Your copy should match the entries below exactly, apart from the images.

**Task material**
------------------------------------------------
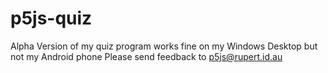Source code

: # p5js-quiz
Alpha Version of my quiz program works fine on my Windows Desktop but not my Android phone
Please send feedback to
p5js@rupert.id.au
------------------------------------------------
**Task output**
Source code

: # p5js-quiz
Alpha Version of my quiz program works fine on my Windows Desktop but not my Android phone
Please send feedback to
p5js@rupert.id.au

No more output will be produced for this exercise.